PROBLEM:
Transcribe every entry word for word, leaving out all images.

STUDY MATERIAL:
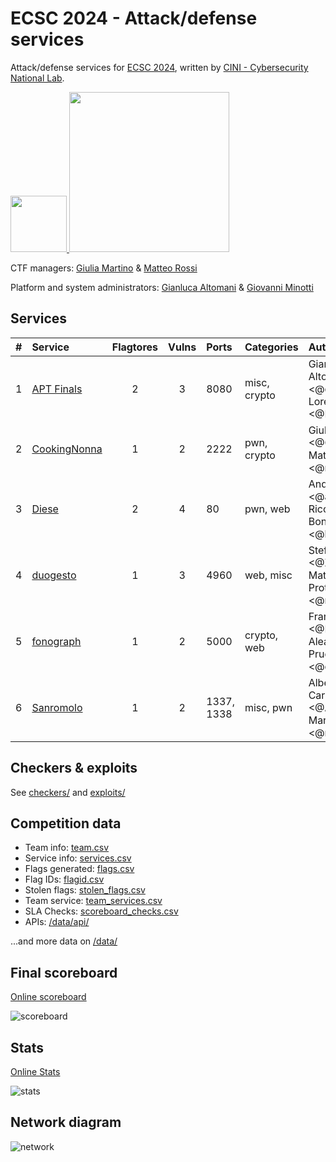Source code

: # ECSC 2024 - Attack/defense services

Attack/defense services for [ECSC 2024](https://ecsc2024.it), written
by [CINI - Cybersecurity National Lab](https://cybersecnatlab.it).

<p float="left">
  <a href="https://ecsc2024.it">
  <img src="img/ecsc2024.png" width="90" />
  </a>
  <a href="https://cybersecnatlab.it">
  <img src="img/cybersecnatlab.png" width="256" />
  </a>
</p>

CTF managers: [Giulia Martino](https://github.com/giuliamartino) & [Matteo Rossi](https://github.com/mr-96)

Platform and system administrators: [Gianluca Altomani](https://github.com/devgianlu) & [Giovanni Minotti](https://github.com/Giotino)

## Services

|  #  | Service                               | Flagtores | Vulns | Ports      | Categories   | Authors                                                     |
|:---:|:------------------------------------- |:---------:|:-----:|:---------- |:------------ |:----------------------------------------------------------- |
|  1  | [APT Finals](/sources/APT-Finals)     |     2     |   3   | 8080       | misc, crypto | Gianluca Altomani <@devgianlu>, Lorenzo Demeio <@Devrar>    |
|  2  | [CookingNonna](/sources/CookingNonna) |     1     |   2   | 2222       | pwn, crypto  | Giulia Martino <@Giulia>, Matteo Rossi <@mr96>              |
|  3  | [Diese](/sources/Diese)               |     2     |   4   | 80         | pwn, web     | Andrea Biondo <@abiondo>, Riccardo Bonafede <@bonaff>       |
|  4  | [duogesto](/sources/duogesto)         |     1     |   3   | 4960       | web, misc    | Stefano Alberto <@Xato>, Matteo Protopapa <@matpro>         |
|  5  | [fonograph](/sources/fonograph)       |     1     |   2   | 5000       | crypto, web  | Francesco Felet <@PhiQuadro>, Aleandro Prudenzano <@drw0if> |
|  6  | [Sanromolo](/sources/Sanromolo)       |     1     |   2   | 1337, 1338 | misc, pwn    | Alberto Carboneri <@Alberto247>, Marco Bonelli <@mebeim>    |

## Checkers & exploits

See [checkers/](/checkers) and [exploits/](/exploits)

## Competition data

- Team info: [team.csv](/data/teams.csv)
- Service info: [services.csv](/data/services.csv)
- Flags generated: [flags.csv](/data/flags.csv)
- Flag IDs: [flagid.csv](/data/flagid.csv)
- Stolen flags: [stolen_flags.csv](/data/stolen_flags.csv)
- Team service: [team_services.csv](/data/team_services.csv)
- SLA Checks: [scoreboard_checks.csv](/data/scoreboard_checks.csv)
- APIs: [/data/api/](/data/api/)

...and more data on [/data/](/data/)

## Final scoreboard

[Online scoreboard](https://ad.ecsc2024.it/scoreboard)

![scoreboard](/img/scoreboard.png)

## Stats

[Online Stats](https://ad.ecsc2024.it/stats)

![stats](/img/stats.png)

## Network diagram

![network](/img/network.svg)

RESULT OF THIS EXERCISE:
Source code

: # ECSC 2024 - Attack/defense services

Attack/defense services for [ECSC 2024](https://ecsc2024.it), written
by [CINI - Cybersecurity National Lab](https://cybersecnatlab.it).

<p float="left">
  <a href="https://ecsc2024.it">
  <img src="img/ecsc2024.png" width="90" />
  </a>
  <a href="https://cybersecnatlab.it">
  <img src="img/cybersecnatlab.png" width="256" />
  </a>
</p>

CTF managers: [Giulia Martino](https://github.com/giuliamartino) & [Matteo Rossi](https://github.com/mr-96)

Platform and system administrators: [Gianluca Altomani](https://github.com/devgianlu) & [Giovanni Minotti](https://github.com/Giotino)

## Services

|  #  | Service                               | Flagtores | Vulns | Ports      | Categories   | Authors                                                     |
|:---:|:------------------------------------- |:---------:|:-----:|:---------- |:------------ |:----------------------------------------------------------- |
|  1  | [APT Finals](/sources/APT-Finals)     |     2     |   3   | 8080       | misc, crypto | Gianluca Altomani <@devgianlu>, Lorenzo Demeio <@Devrar>    |
|  2  | [CookingNonna](/sources/CookingNonna) |     1     |   2   | 2222       | pwn, crypto  | Giulia Martino <@Giulia>, Matteo Rossi <@mr96>              |
|  3  | [Diese](/sources/Diese)               |     2     |   4   | 80         | pwn, web     | Andrea Biondo <@abiondo>, Riccardo Bonafede <@bonaff>       |
|  4  | [duogesto](/sources/duogesto)         |     1     |   3   | 4960       | web, misc    | Stefano Alberto <@Xato>, Matteo Protopapa <@matpro>         |
|  5  | [fonograph](/sources/fonograph)       |     1     |   2   | 5000       | crypto, web  | Francesco Felet <@PhiQuadro>, Aleandro Prudenzano <@drw0if> |
|  6  | [Sanromolo](/sources/Sanromolo)       |     1     |   2   | 1337, 1338 | misc, pwn    | Alberto Carboneri <@Alberto247>, Marco Bonelli <@mebeim>    |

## Checkers & exploits

See [checkers/](/checkers) and [exploits/](/exploits)

## Competition data

- Team info: [team.csv](/data/teams.csv)
- Service info: [services.csv](/data/services.csv)
- Flags generated: [flags.csv](/data/flags.csv)
- Flag IDs: [flagid.csv](/data/flagid.csv)
- Stolen flags: [stolen_flags.csv](/data/stolen_flags.csv)
- Team service: [team_services.csv](/data/team_services.csv)
- SLA Checks: [scoreboard_checks.csv](/data/scoreboard_checks.csv)
- APIs: [/data/api/](/data/api/)

...and more data on [/data/](/data/)

## Final scoreboard

[Online scoreboard](https://ad.ecsc2024.it/scoreboard)

![scoreboard](/img/scoreboard.png)

## Stats

[Online Stats](https://ad.ecsc2024.it/stats)

![stats](/img/stats.png)

## Network diagram

![network](/img/network.svg)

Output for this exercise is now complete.